Friday September 2 - September 30, 2005
Opening Reception: Friday September 2, 6-9 PM
Open House: Friday September 16, 6-9 PM

Two local artists, Andrew Corrigan, with a B.A. in Painting and Printmaking from Virginia Commonwealth University in Richmond (1997) , and Gabriel Thy, a self-taught emerging artist in his first show, will open at MOCA DC/A&M Galleries on Friday, September 2.

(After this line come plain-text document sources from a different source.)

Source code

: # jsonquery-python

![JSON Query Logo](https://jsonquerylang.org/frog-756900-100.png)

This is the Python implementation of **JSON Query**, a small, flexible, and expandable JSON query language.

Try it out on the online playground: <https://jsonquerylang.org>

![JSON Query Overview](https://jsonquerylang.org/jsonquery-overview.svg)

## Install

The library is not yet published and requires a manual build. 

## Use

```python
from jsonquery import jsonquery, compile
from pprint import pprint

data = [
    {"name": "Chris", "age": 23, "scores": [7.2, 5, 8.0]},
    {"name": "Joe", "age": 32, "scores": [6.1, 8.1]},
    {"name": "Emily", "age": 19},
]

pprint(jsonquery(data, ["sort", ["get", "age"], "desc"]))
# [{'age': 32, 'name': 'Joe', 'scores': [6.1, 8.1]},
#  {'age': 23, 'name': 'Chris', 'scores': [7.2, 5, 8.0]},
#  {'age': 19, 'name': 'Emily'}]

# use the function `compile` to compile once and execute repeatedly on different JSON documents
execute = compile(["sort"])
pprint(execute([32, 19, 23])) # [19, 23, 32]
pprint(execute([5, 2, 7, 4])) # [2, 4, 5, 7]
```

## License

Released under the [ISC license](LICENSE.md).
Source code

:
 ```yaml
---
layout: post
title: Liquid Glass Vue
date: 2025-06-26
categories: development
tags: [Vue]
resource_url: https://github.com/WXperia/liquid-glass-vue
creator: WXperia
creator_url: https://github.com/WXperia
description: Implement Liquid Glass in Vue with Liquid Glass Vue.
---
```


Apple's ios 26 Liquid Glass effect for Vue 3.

Both artists tend to eschew labels, but after much grappling for identity, each should be considered heirs to the neo-expressionistic post-modernist approach. Mr. Corrigan's line and color executions are formalized, usually figurative, and yet, quite often still raw, only gently assertive, depending on subtle hints, what's missing, and abstracted tints to render the emotional charge of both his canvas work and his highly skilled drawings. His own crafted stylings are easily contrasted with the brute visualizations and thick, often globbed strokes and social commentary offered by earnest newcomer, Gabriel Thy.

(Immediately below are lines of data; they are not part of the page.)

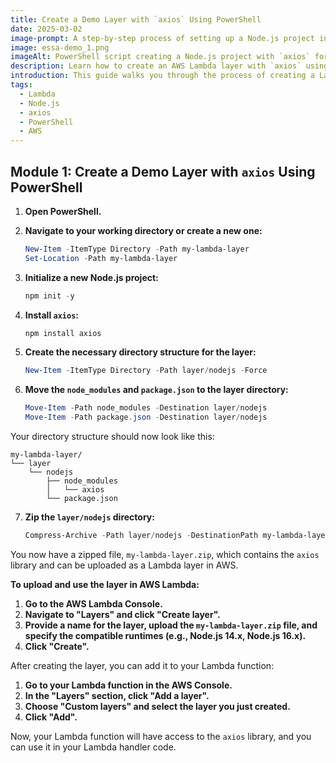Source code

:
 ```yaml
---
title: Create a Demo Layer with `axios` Using PowerShell
date: 2025-03-02
image-prompt: A step-by-step process of setting up a Node.js project in PowerShell, installing `axios`, and creating a Lambda layer directory structure.
image: essa-demo_1.png
imageAlt: PowerShell script creating a Node.js project with `axios` for AWS Lambda layer.
description: Learn how to create an AWS Lambda layer with `axios` using PowerShell in a few simple steps.
introduction: This guide walks you through the process of creating a Lambda layer with the `axios` library using PowerShell, from setting up the directory structure to uploading the layer in the AWS Lambda Console.
tags:
  - Lambda
  - Node.js
  - axios
  - PowerShell
  - AWS
---
```


## Module 1: Create a Demo Layer with `axios` Using PowerShell

1. **Open PowerShell.**

2. **Navigate to your working directory or create a new one:**

   ```powershell
   New-Item -ItemType Directory -Path my-lambda-layer
   Set-Location -Path my-lambda-layer
   ```

3. **Initialize a new Node.js project:**

   ```powershell
   npm init -y
   ```

4. **Install `axios`:**

   ```powershell
   npm install axios
   ```

5. **Create the necessary directory structure for the layer:**

   ```powershell
   New-Item -ItemType Directory -Path layer/nodejs -Force
   ```

6. **Move the `node_modules` and `package.json` to the layer directory:**
   ```powershell
   Move-Item -Path node_modules -Destination layer/nodejs
   Move-Item -Path package.json -Destination layer/nodejs
   ```

Your directory structure should now look like this:

```
my-lambda-layer/
└── layer
    └── nodejs
        ├── node_modules
        │   └── axios
        └── package.json
```

7. **Zip the `layer/nodejs` directory:**
   ```powershell
   Compress-Archive -Path layer/nodejs -DestinationPath my-lambda-layer.zip
   ```

You now have a zipped file, `my-lambda-layer.zip`, which contains the `axios` library and can be uploaded as a Lambda layer in AWS.

**To upload and use the layer in AWS Lambda:**

1. **Go to the AWS Lambda Console.**
2. **Navigate to "Layers" and click "Create layer".**
3. **Provide a name for the layer, upload the `my-lambda-layer.zip` file, and specify the compatible runtimes (e.g., Node.js 14.x, Node.js 16.x).**
4. **Click "Create".**

After creating the layer, you can add it to your Lambda function:

1. **Go to your Lambda function in the AWS Console.**
2. **In the "Layers" section, click "Add a layer".**
3. **Choose "Custom layers" and select the layer you just created.**
4. **Click "Add".**

Now, your Lambda function will have access to the `axios` library, and you can use it in your Lambda handler code.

It is obvious that CONJUGATIONS for him is the work of someone intent on discovering himself in the world of paint, of art, and perhaps even of politics. Gabriel comments on his role as curator of this show:

Appropriating historical forms - those of content and style - and reworking them to meet the demands of contemporary consciousness, the contemporary artist who wishes to appeal to the full body politik, must construct a living vocabulary in rendering the political statements of his vision. We are living in a dangerous, rapidly accelerating, greedy, image-saturated sub-atomic culture. There is no time left to paint paintings, write poems, or sing hymns to false idols. All of modern civilization cries out for redeeming action, even as the weary soul sighs, and prays for rest. Humanity has simultaneously witnessed too much, and remarkably nothing at all. This contradiction describes the artistic inertia of our heavy times. Within this context of shifting realities, the Scenewash Project attempts to engage the battleground where art and politics beat each other up and few are they who seem the wiser.